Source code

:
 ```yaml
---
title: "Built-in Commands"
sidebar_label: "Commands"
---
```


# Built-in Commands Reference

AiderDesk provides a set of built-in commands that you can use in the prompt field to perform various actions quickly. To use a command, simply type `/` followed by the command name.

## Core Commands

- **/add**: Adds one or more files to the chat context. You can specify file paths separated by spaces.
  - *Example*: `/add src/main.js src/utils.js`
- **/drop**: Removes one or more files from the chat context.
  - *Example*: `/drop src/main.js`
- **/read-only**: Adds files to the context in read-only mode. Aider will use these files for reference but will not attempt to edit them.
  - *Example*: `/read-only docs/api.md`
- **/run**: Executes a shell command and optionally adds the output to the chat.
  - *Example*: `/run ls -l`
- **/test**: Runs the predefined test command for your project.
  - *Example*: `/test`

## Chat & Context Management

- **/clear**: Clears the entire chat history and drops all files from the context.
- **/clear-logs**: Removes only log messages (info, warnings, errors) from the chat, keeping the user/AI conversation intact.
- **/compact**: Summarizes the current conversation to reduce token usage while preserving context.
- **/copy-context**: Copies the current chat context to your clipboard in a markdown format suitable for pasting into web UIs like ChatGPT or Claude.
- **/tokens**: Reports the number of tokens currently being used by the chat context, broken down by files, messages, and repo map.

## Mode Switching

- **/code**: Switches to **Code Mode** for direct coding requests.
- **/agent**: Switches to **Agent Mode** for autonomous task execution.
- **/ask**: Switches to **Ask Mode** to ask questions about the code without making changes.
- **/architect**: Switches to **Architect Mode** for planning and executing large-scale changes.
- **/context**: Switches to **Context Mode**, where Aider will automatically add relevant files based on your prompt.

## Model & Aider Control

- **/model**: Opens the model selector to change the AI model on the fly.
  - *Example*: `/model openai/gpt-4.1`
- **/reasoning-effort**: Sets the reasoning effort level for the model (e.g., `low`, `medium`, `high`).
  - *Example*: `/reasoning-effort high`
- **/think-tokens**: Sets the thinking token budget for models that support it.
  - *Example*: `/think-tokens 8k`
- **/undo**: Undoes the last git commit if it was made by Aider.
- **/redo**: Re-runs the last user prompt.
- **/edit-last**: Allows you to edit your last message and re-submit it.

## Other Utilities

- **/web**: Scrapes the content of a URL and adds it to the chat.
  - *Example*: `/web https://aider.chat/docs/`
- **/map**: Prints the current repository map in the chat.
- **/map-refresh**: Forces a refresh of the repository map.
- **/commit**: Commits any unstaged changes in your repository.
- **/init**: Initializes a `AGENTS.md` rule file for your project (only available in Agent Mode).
====================
- _Aim of the task_: Each line in the data that holds the string "Removes" must be returned.

- _Answer to this problem_:
- **/drop**: Removes one or more files from the chat context.
- **/clear-logs**: Removes only log messages (info, warnings, errors) from the chat, keeping the user/AI conversation intact.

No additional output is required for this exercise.